TO DO - Every line from the one with "</picture><br>" to the end of the entries, both included, is to be copied exactly; the other lines stay out.

Rendered images with source text -
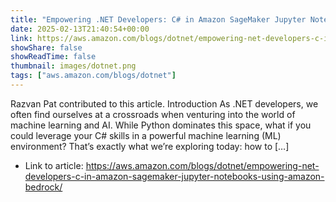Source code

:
 ```yaml
---
title: "Empowering .NET Developers: C# in Amazon SageMaker Jupyter Notebooks using Amazon Bedrock"
date: 2025-02-13T21:40:54+00:00
link: https://aws.amazon.com/blogs/dotnet/empowering-net-developers-c-in-amazon-sagemaker-jupyter-notebooks-using-amazon-bedrock/
showShare: false
showReadTime: false
thumbnail: images/dotnet.png
tags: ["aws.amazon.com/blogs/dotnet"]
---
```

Razvan Pat contributed to this article. Introduction As .NET developers, we often find ourselves at a crossroads when venturing into the world of machine learning and AI. While Python dominates this space, what if you could leverage your C# skills in a powerful machine learning (ML) environment? That’s exactly what we’re exploring today: how to […]

- Link to article: https://aws.amazon.com/blogs/dotnet/empowering-net-developers-c-in-amazon-sagemaker-jupyter-notebooks-using-amazon-bedrock/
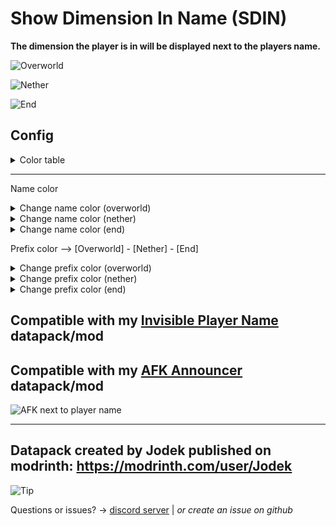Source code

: # Show Dimension In Name (SDIN)

**The dimension the player is in will be displayed next to the players name.**

![Overworld](https://cdn.modrinth.com/data/cached_images/dcd871250f58eefae73c6ec87904ccd232b18343.png)

![Nether](https://cdn.modrinth.com/data/cached_images/028ab84f11babc289bc5cb24df64dce862f57195.png)

![End](https://cdn.modrinth.com/data/cached_images/48c8dba486221dbfa32c62d322f44f69085dbdc4.png)

## Config

<details>
<summary>Color table</summary>
  
1 - aqua

2 - black

3 - blue

4 - dark_aqua

5 - dark_blue

6 - dark_gray

7 - dark_green

8 - dark_purple

9 - dark_red

10 - gold

11 - gray

12 - green

13 - light_purple

14 - red

15 - white

16 - yellow

</details>

---

Name color

<details>
<summary>Change name color (overworld)</summary>

Color of the name in the overworld

default = gray

```
/scoreboard players set &name_color_sdin_overworld name_color.jodek value
```
value = color --> look at color table

</details>

<details>
<summary>Change name color (nether)</summary>

Color of the name in the nether

default = gray

```
/scoreboard players set &name_color_sdin_nether name_color.jodek value
```
value = color --> look at color table

</details>

<details>
<summary>Change name color (end)</summary>

Color of the name in the end

default = gray

```
/scoreboard players set &name_color_sdin_end name_color.jodek value
```
value = color --> look at color table

</details>

Prefix color --> [Overworld] - [Nether] - [End]

<details>
<summary>Change prefix color (overworld)</summary>

Color of the "overworld" prefix

default = green

```
/scoreboard players set &prefix_color_sdin_overworld name_color.jodek value
```
value = color --> look at color table

value = 0 --> disabled / no prefix

</details>

<details>
<summary>Change prefix color (nether)</summary>

Color of the "nether" prefix

default = red

```
/scoreboard players set &prefix_color_sdin_nether name_color.jodek value
```
value = color --> look at color table

value = 0 --> disabled / no prefix

</details>

<details>
<summary>Change prefix color (end)</summary>

Color of the "end" prefix

default = dark_purple

```
/scoreboard players set &prefix_color_sdin_end name_color.jodek value
```
value = color --> look at color table

value = 0 --> disabled / no prefix

</details>

## Compatible with my [Invisible Player Name]([https://modrinth.com/datapack/afk-announcer](https://modrinth.com/datapack/invisible-player-name)) datapack/mod

## Compatible with my [AFK Announcer](https://modrinth.com/datapack/afk-announcer) datapack/mod

![AFK next to player name](https://cdn.modrinth.com/data/cached_images/80a8d860ec8a73404baf1b47d1e607d191917e68.png)

---

## Datapack created by Jodek published on modrinth: https://modrinth.com/user/Jodek

<picture>
   <source media="(prefers-color-scheme: light)" srcset="https://raw.githubusercontent.com/Mqxx/GitHub-Markdown/main/blockquotes/badge/light-theme/tip.svg">
  <img alt="Tip" src="https://raw.githubusercontent.com/Mqxx/GitHub-Markdown/main/blockquotes/badge/dark-theme/tip.svg">
 </picture><br>
 
Questions or issues? -> [discord server](https://discord.gg/z2n3qTzQY6) | _or create an issue on github_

SOLVED EXERCISE -
 </picture><br>
 
Questions or issues? -> [discord server](https://discord.gg/z2n3qTzQY6) | _or create an issue on github_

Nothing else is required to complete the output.